_Assignment:_ The result should be every line in the data below that carries the string "know".

_Data shown:_
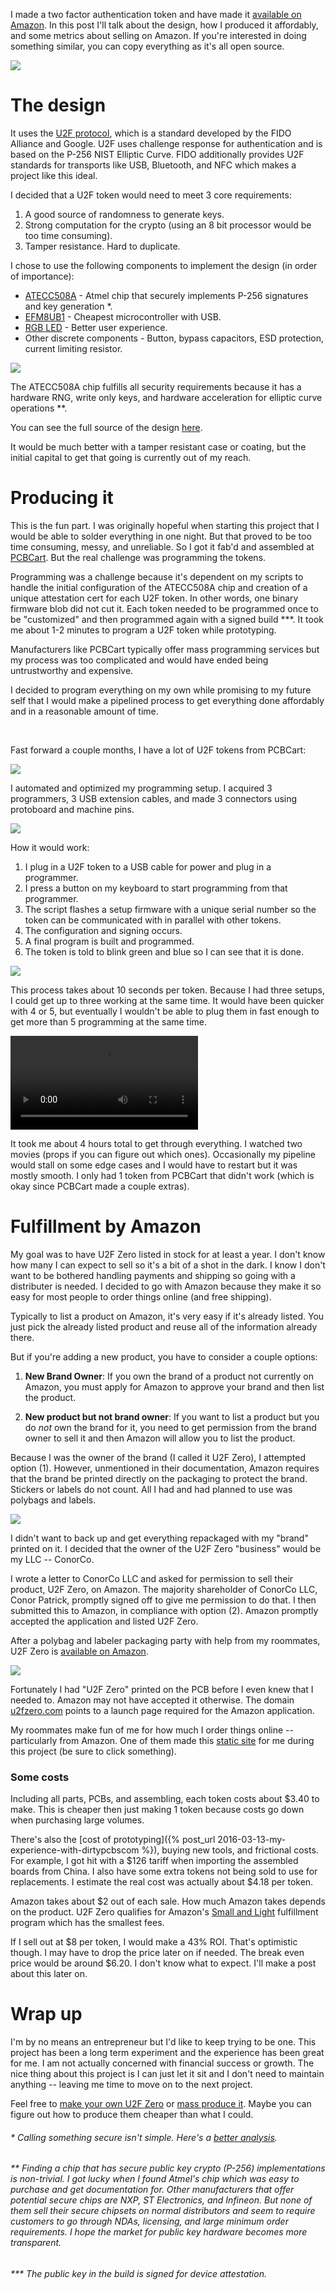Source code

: 

I made a two factor authentication token and have made it [available on Amazon](https://www.amazon.com/U2F-Zero/dp/B01L9DUPK6/).
In this post I'll talk about the design, how I produced it affordably, and some
metrics about selling on Amazon.  If you're interested in doing something similar,
you can copy everything as it's all open source.

![](https://i.imgur.com/KIdnVup.jpg)

# The design

It uses the [U2F protocol](https://fidoalliance.org/specifications/download/), which is a standard developed by the FIDO Alliance and Google.
U2F uses challenge response for authentication and is based on the P-256 NIST Elliptic Curve.
FIDO additionally provides U2F standards for transports like USB, Bluetooth, and NFC which
makes a project like this ideal.

I decided that a U2F token would need to meet 3 core requirements:

1. A good source of randomness to generate keys.
2. Strong computation for the crypto (using an 8 bit processor would be too time consuming).
3. Tamper resistance.  Hard to duplicate.


I chose to use the following components to implement the design (in order of importance):

* [ATECC508A](http://www.digikey.com/product-detail/en/atmel/ATECC508A-SSHDA-B/ATECC508A-SSHDA-B-ND/5213053) - Atmel chip that securely implements P-256 signatures and key generation \*.
* [EFM8UB1](http://www.digikey.com/product-detail/en/silicon-labs/EFM8UB11F16G-C-QSOP24/336-3411-5-ND/5592439)   - Cheapest microcontroller with USB.
* [RGB LED](http://www.digikey.com/product-detail/en/LTST-C19HE1WT/160-2162-1-ND/4866310)   - Better user experience.
* Other discrete components - Button, bypass capacitors, ESD protection, current limiting resistor.

![](https://i.imgur.com/LzbpA6s.png)

The ATECC508A chip fulfills all security requirements because it has a hardware RNG, write only keys, and hardware
acceleration for elliptic curve operations \*\*.

You can see the full source of the design [here](https://github.com/conorpp/u2f-zero).  

It would be much better
with a tamper resistant case or coating, but the initial capital to get that going is currently out of my reach.

# Producing it

This is the fun part.  I was originally hopeful when starting this project that I would be able to
solder everything in one night.  But that proved to be too time consuming, messy, and unreliable.  So
I got it fab'd and assembled at [PCBCart](http://www.pcbcart.com/).  But the real challenge was programming
the tokens.

Programming was a challenge because it's dependent on my scripts to handle the initial configuration
of the ATECC508A chip and creation of a unique attestation cert for each U2F token.  In other words,
one binary firmware blob did not cut it.  Each token needed to be programmed once to be "customized" and then programmed
again with a signed build \*\*\*.  It took me about 1-2 minutes to program a U2F token while prototyping.

Manufacturers like PCBCart typically offer mass programming services but my process was too complicated and would
have ended being untrustworthy and expensive.

I decided to program everything on my own while promising to my future self that I would make a pipelined process to
get everything done affordably and in a reasonable amount of time.

<br>

Fast forward a couple months, I have a lot of U2F tokens from PCBCart:

![](https://i.imgur.com/oBdVeEP.jpg)

I automated and optimized my programming setup.  I acquired 3 programmers, 3 USB extension cables, and made 3
connectors using protoboard and machine pins.

![](https://i.imgur.com/IMxVr4I.jpg)

How it would work:

1. I plug in a U2F token to a USB cable for power and plug in a programmer.
2. I press a button on my keyboard to start programming from that programmer.
3. The script flashes a setup firmware with a unique serial number so the token can
be communicated with in parallel with other tokens.
4. The configuration and signing occurs.
5. A final program is built and programmed.
6. The token is told to blink green and blue so I can see that it is done.

![](https://i.imgur.com/D6AfK6F.jpg)

This process takes about 10 seconds per token.  Because I had three setups, I could
get up to three working at the same time.  It would have been quicker with 4 or 5, but
eventually I wouldn't be able to plug them in fast enough to get more than 5 programming
at the same time.

![](https://i.imgur.com/Ug0geMh.mp4)

It took me about 4 hours total to get through everything.  I watched two
movies (props if you can figure out which ones).  Occasionally my
pipeline would stall on some edge cases and I would have to restart but it was
mostly smooth.  I only had 1 token from PCBCart that didn't work (which is okay
since PCBCart made a couple extras).



# Fulfillment by Amazon

My goal was to have U2F Zero listed in stock for at least a year.  I don't know
how many I can expect to sell so it's a bit of a shot in the dark.  I know I don't
want to be bothered handling payments and shipping so going with a distributer is
needed.  I decided to go with Amazon because they make it so easy for most people
to order things online (and free shipping).  


Typically to list a product on Amazon, it's very easy if it's already listed.  You just
pick the already listed product and reuse all of the information already there.

But if you're adding a new product, you have to consider a couple options:

1. **New Brand Owner**:  If you own the brand of a product not currently on Amazon,
  you must apply for Amazon to approve your brand and then list the product.

2. **New product but not brand owner**:  If you want to list a product but you do *not* own
  the brand for it, you need to get permission from the brand owner to sell it and then Amazon
  will allow you to list the product.

Because I was the owner of the brand (I called it U2F Zero), I attempted option (1).
However, unmentioned in their documentation, Amazon requires that the brand be
printed directly on the packaging to protect the brand.  Stickers or labels do
not count.  All I had and had planned to use was polybags and labels.

![](https://i.imgur.com/Hq3oji3.jpg)

I didn't want to back up and get everything repackaged with my
"brand" printed on it.  I decided that the owner of the U2F Zero
"business" would be my LLC -- ConorCo.

I wrote a letter to ConorCo LLC and asked for permission to sell their
product, U2F Zero, on Amazon.  The majority shareholder of ConorCo LLC, Conor
Patrick, promptly signed off to give me permission to do that.  I then submitted this to
Amazon, in compliance with option (2).  Amazon promptly accepted the application and
listed U2F Zero.

After a polybag and labeler packaging party with help from my roommates,
U2F Zero is [available on Amazon](https://www.amazon.com/U2F-Zero/dp/B01L9DUPK6).


<a href="https://www.amazon.com/U2F-Zero/dp/B01L9DUPK6" target="_blank" style="border-bottom:none;">
  <img src="https://i.imgur.com/Bvt3zxQ.png">
</a>
<!--![](/assets/images/u2f/amazon.png)-->

Fortunately I had "U2F Zero" printed on the PCB before I even knew that I needed to.  Amazon may not have accepted
it otherwise.  The domain [u2fzero.com](https://u2fzero.com) points to a launch
page required for the Amazon application.  

My roommates make fun of me for how
much I order things online -- particularly from Amazon.  One of them made this [static
site](http://conorco.tech/) for me during this project (be sure to click something).

### Some costs

Including all parts, PCBs, and assembling, each token costs about $3.40 to make.  This is
cheaper then just making 1 token because costs go down when purchasing large volumes.

There's also the [cost of prototyping]({% post_url 2016-03-13-my-experience-with-dirtypcbscom %}), buying new tools,
and frictional costs.  For example, I got hit with a $126 tariff when importing the assembled
boards from China.  I also have some extra tokens not being sold to use for replacements.
I estimate the real cost was actually about $4.18 per token.

Amazon takes about $2 out of each sale.  How much Amazon takes depends on the product.  U2F Zero
qualifies for Amazon's [Small and Light](https://services.amazon.com/fulfillment-by-amazon/small-and-light.htm)
fulfillment program which has the smallest fees.

If I sell out at $8 per token, I would make a 43% ROI.  That's optimistic though.
I may have to drop the price later on if needed.  The break even price would be around $6.20.
I don't know what to expect.  I'll make a post about this later on.


# Wrap up

I'm by no means an entrepreneur but I'd like to keep trying to be one.
This project has been a long term experiment and the
experience has been great for me.  I am not actually concerned with financial success or growth.  The nice
thing about this project is I can just let it sit and I don't need to maintain
anything -- leaving me time to move on to the next project.

Feel free to [make your own U2F
Zero](https://github.com/conorpp/u2f-zero/wiki/Building-a-U2F-Token) or [mass
produce
it](https://github.com/conorpp/u2f-zero/wiki/DIY-Production-Programming).  Maybe
you can figure out how to produce them cheaper than what I could.


###### \* Calling something secure isn't simple.  Here's a [better analysis](https://github.com/conorpp/u2f-zero/wiki/Security-Overview).

###### \*\* Finding a chip that has secure public key crypto (P-256) implementations is non-trivial.  I got lucky when I found Atmel's chip which was easy to purchase and get documentation for.  Other manufacturers that offer potential secure chips are NXP, ST Electronics, and Infineon.  But none of them sell their secure chipsets on normal distributors and seem to require customers to go through NDAs, licensing, and large minimum order requirements.  I hope the market for public key hardware becomes more transparent.

###### \*\*\* The public key in the build is signed for device attestation.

_Output for this exercise:_
My goal was to have U2F Zero listed in stock for at least a year.  I don't know
how many I can expect to sell so it's a bit of a shot in the dark.  I know I don't
I don't know what to expect.  I'll make a post about this later on.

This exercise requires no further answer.